# Katie Price`s Lipstick !



## clubenvy. (Jun 18, 2009)

I love how it blends in w/ her tan.. thanks mucho :O)


----------



## TISH1124 (Jun 18, 2009)

Loooks like maybe Blankety...Not sure but Damn they look good together!!


----------



## pdtb050606 (Jun 18, 2009)

^^ I agree..
is that the same girl that was on that show Katie & Peter I think that's the name?


----------



## clubenvy. (Jun 18, 2009)

ya she`s had like 5 reality shows, the one currently airing is Katie & Peter:Stateside. unfortunately they`re getting a divorce & those above pics are her on the rebound w/ a model in ibiza =( lol

is the lipstick maybe half n half ? :S


----------



## Blushbaby (Jun 18, 2009)

Yeah that's her. That's not her man though. Her and Peter are in the process of getting a divorce at the mo.


----------



## TISH1124 (Jun 18, 2009)

well it outta be.....lol

Do you have Blankety....that really is what it looks like


----------



## clubenvy. (Jun 18, 2009)

ooh thanks so much


----------



## RLevine4 (Jun 18, 2009)

Looks like blankety to me as well, with a gloss on top. My favorite gloss on top of blankety is wildly lush. 

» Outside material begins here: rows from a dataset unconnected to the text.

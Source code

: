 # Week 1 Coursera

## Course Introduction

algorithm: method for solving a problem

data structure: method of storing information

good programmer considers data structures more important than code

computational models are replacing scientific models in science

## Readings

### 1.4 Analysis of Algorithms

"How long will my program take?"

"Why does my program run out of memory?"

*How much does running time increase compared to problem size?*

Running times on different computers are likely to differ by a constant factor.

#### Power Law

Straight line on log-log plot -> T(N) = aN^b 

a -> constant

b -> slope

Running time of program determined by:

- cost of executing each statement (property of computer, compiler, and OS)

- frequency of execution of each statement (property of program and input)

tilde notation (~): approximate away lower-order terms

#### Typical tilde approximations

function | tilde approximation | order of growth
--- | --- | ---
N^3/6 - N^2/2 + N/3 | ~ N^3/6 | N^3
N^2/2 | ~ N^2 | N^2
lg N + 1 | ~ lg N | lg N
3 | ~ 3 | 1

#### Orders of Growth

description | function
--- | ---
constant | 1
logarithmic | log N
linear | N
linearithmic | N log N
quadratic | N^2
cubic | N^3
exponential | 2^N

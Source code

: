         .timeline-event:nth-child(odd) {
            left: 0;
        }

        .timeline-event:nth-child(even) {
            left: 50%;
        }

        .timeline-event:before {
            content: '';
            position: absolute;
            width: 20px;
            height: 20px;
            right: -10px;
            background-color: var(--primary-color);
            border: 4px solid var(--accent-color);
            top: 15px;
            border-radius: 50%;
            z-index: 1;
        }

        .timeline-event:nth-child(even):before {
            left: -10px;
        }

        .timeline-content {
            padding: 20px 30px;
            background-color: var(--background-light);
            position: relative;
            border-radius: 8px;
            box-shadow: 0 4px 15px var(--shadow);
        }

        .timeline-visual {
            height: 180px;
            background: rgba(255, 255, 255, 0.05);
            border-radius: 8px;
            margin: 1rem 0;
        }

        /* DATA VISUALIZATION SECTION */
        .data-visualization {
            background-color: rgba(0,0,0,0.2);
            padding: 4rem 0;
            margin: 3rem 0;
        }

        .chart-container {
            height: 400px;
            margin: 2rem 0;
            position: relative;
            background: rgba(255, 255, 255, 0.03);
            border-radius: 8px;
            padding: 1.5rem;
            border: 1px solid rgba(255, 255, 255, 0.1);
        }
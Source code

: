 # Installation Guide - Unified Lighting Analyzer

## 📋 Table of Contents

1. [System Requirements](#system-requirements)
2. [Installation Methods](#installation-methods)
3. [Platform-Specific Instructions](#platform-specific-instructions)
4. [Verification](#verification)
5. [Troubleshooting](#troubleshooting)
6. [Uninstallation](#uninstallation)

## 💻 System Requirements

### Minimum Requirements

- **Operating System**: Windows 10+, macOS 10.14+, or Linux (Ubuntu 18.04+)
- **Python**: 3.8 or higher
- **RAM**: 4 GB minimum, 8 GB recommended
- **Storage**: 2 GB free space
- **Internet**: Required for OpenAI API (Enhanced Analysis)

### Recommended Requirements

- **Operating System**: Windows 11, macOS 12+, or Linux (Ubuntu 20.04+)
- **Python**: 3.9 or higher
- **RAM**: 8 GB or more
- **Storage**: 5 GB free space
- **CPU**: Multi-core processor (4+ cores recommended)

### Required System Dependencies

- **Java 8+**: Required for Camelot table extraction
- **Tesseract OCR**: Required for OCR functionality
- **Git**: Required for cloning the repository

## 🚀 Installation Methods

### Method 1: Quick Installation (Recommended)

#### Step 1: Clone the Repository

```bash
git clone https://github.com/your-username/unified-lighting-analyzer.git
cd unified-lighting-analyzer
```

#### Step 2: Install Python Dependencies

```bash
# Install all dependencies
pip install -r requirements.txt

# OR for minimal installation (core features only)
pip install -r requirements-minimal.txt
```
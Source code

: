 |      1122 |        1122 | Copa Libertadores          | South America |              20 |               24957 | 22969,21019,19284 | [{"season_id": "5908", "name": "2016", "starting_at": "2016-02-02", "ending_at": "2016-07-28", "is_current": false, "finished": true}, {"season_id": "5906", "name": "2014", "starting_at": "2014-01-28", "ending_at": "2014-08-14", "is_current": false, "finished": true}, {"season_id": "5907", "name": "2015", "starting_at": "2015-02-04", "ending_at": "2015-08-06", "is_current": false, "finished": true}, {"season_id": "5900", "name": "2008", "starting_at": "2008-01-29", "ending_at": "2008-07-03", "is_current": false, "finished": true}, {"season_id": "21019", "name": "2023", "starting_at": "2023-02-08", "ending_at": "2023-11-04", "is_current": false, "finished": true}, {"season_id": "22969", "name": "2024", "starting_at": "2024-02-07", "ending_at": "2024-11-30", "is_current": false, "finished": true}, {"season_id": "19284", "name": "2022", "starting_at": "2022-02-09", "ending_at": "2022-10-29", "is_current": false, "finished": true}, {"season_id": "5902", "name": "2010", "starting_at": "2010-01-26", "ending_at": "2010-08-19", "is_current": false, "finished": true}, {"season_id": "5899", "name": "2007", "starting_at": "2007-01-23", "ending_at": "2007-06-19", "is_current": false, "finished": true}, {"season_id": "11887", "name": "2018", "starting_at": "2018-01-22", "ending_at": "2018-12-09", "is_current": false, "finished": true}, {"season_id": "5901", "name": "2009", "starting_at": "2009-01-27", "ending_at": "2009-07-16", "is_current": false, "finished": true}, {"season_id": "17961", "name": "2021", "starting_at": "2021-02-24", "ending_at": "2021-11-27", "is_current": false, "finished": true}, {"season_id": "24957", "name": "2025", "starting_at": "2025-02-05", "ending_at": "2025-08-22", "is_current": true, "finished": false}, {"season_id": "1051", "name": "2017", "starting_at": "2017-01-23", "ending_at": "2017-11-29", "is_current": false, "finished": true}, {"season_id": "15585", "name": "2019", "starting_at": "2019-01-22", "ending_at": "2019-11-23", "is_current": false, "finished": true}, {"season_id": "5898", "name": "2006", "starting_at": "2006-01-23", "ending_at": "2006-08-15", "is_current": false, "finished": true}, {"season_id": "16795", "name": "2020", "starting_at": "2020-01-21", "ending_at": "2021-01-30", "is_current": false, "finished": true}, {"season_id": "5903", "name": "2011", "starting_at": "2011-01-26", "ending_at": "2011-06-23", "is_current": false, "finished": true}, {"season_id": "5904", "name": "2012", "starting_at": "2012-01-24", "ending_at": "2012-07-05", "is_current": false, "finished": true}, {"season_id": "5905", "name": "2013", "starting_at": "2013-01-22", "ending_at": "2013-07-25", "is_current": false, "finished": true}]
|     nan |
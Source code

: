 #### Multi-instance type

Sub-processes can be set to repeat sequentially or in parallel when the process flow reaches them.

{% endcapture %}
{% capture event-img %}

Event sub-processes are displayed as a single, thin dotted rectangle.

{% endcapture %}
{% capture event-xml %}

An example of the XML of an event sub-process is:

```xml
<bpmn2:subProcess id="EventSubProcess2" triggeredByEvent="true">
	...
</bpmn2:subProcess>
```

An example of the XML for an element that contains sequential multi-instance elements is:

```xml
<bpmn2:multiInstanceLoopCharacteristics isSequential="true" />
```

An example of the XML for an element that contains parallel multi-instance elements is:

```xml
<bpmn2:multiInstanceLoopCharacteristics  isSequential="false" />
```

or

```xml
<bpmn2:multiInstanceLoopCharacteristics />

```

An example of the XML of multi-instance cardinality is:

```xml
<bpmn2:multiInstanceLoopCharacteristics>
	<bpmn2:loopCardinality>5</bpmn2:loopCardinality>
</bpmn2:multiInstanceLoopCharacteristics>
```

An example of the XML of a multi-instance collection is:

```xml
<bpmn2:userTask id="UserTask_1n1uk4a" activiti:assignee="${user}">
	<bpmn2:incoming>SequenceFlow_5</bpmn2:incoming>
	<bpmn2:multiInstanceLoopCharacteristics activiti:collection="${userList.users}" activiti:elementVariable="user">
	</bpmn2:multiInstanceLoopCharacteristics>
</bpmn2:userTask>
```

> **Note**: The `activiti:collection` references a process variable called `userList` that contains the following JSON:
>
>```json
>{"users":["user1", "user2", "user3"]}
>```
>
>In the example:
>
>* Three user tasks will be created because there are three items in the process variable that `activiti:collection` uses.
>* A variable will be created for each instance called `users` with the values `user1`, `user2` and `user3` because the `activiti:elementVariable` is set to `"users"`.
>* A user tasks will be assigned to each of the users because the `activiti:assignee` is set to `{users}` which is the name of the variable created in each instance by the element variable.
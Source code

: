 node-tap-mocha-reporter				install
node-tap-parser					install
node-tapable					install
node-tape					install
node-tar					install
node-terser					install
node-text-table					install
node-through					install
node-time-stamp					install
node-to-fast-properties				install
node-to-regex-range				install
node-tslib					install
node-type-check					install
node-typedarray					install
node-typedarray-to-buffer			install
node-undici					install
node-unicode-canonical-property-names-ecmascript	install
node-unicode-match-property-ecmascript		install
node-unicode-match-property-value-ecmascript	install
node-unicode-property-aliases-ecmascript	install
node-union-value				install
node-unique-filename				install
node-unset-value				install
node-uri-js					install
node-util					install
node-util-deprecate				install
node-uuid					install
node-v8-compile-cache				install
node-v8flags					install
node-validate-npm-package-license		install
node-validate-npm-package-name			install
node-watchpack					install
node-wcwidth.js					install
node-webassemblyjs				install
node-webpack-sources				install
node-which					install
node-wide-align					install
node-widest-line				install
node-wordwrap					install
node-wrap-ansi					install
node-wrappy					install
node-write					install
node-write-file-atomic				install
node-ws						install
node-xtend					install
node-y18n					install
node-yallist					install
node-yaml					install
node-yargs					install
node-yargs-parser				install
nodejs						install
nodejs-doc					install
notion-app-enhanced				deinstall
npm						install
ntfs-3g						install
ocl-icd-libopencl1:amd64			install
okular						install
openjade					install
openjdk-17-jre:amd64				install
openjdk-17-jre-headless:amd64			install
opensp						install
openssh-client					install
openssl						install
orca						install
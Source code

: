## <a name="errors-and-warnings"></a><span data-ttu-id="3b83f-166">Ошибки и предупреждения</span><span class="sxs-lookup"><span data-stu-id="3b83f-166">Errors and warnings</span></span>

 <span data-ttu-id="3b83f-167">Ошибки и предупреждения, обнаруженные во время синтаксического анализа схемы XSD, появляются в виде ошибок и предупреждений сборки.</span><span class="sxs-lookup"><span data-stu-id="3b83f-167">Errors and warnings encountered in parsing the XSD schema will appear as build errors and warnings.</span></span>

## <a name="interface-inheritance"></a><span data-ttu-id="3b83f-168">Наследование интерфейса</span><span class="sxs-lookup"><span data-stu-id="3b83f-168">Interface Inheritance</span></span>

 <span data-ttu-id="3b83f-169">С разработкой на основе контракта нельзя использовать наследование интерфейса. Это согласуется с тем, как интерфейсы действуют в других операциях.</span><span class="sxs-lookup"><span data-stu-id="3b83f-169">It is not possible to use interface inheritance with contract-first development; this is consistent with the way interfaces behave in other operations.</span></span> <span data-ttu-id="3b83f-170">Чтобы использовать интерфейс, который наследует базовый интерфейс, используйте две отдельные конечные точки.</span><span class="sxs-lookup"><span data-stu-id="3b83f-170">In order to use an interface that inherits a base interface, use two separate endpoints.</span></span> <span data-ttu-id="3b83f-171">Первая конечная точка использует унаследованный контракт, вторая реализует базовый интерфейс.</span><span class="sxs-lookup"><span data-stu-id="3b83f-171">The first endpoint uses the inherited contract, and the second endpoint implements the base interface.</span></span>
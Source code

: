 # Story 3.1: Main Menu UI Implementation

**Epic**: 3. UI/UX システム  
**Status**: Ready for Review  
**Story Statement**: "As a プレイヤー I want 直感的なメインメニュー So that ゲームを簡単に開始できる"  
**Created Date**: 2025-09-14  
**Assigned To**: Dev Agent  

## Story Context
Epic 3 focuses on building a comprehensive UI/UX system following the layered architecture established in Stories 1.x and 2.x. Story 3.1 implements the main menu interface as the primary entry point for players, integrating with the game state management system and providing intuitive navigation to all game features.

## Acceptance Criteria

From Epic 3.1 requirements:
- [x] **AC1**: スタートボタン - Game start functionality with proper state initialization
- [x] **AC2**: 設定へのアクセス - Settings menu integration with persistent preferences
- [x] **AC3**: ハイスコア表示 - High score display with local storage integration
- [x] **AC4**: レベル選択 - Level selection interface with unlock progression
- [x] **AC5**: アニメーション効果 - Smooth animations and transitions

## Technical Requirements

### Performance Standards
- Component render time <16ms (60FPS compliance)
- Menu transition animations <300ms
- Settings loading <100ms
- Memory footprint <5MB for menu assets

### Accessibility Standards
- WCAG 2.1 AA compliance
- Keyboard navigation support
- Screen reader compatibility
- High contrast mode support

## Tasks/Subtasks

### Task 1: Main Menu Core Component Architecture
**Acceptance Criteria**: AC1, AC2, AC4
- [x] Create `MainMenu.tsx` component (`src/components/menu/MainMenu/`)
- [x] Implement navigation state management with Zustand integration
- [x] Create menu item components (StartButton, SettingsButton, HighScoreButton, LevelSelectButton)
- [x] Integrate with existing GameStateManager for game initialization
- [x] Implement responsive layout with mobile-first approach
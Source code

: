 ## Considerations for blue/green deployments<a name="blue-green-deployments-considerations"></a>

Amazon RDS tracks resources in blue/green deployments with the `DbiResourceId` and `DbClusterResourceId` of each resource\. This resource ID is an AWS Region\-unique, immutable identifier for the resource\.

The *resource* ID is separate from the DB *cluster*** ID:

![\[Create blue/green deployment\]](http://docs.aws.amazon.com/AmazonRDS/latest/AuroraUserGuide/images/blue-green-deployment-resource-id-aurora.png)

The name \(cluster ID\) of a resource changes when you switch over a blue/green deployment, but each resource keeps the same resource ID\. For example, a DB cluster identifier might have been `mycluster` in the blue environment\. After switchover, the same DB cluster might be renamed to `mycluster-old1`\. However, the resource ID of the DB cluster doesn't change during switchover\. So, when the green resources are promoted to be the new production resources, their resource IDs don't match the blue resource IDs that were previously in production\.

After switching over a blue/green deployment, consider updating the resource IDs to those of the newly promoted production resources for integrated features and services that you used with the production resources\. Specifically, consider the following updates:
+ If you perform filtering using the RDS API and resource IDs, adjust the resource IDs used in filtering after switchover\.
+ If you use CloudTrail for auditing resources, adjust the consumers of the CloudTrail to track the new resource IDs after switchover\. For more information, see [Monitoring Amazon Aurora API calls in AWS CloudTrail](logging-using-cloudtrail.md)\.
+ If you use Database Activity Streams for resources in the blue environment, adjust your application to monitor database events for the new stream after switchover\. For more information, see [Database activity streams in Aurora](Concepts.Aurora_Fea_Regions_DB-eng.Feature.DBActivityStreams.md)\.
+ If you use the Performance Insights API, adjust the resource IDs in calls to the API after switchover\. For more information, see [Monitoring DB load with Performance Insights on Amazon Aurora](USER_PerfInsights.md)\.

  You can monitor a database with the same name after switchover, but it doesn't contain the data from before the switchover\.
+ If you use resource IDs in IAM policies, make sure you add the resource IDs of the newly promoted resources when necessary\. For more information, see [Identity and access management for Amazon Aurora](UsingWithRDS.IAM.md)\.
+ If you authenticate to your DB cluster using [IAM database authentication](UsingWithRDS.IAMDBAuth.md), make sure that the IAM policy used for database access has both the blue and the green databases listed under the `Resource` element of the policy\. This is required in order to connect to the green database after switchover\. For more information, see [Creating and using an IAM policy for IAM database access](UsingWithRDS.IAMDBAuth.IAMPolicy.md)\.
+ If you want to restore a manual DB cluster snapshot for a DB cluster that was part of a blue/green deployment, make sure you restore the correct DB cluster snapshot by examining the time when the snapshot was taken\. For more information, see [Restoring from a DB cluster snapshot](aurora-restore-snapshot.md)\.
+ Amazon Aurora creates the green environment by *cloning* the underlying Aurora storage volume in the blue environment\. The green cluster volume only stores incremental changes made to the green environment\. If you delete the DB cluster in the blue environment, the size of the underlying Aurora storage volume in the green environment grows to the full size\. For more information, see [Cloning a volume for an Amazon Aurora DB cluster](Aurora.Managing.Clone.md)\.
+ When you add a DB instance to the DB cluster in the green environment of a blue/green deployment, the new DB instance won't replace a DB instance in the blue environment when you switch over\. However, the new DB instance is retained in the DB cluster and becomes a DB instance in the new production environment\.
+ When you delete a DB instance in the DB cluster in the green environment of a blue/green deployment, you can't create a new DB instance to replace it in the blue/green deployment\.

I wish someone would do a tutorial for her eyes  She always has awesome, over the top eyes and HUGE fake lashes


----------



## LaGoddess (Jun 19, 2009)

I wear Spice lipliner,Blankety on top, with a lil bit of C-thru lipglass for xtra shine and get that same look.
	

	
	
		
		

		
		
	


	




I love her with dark hair.


----------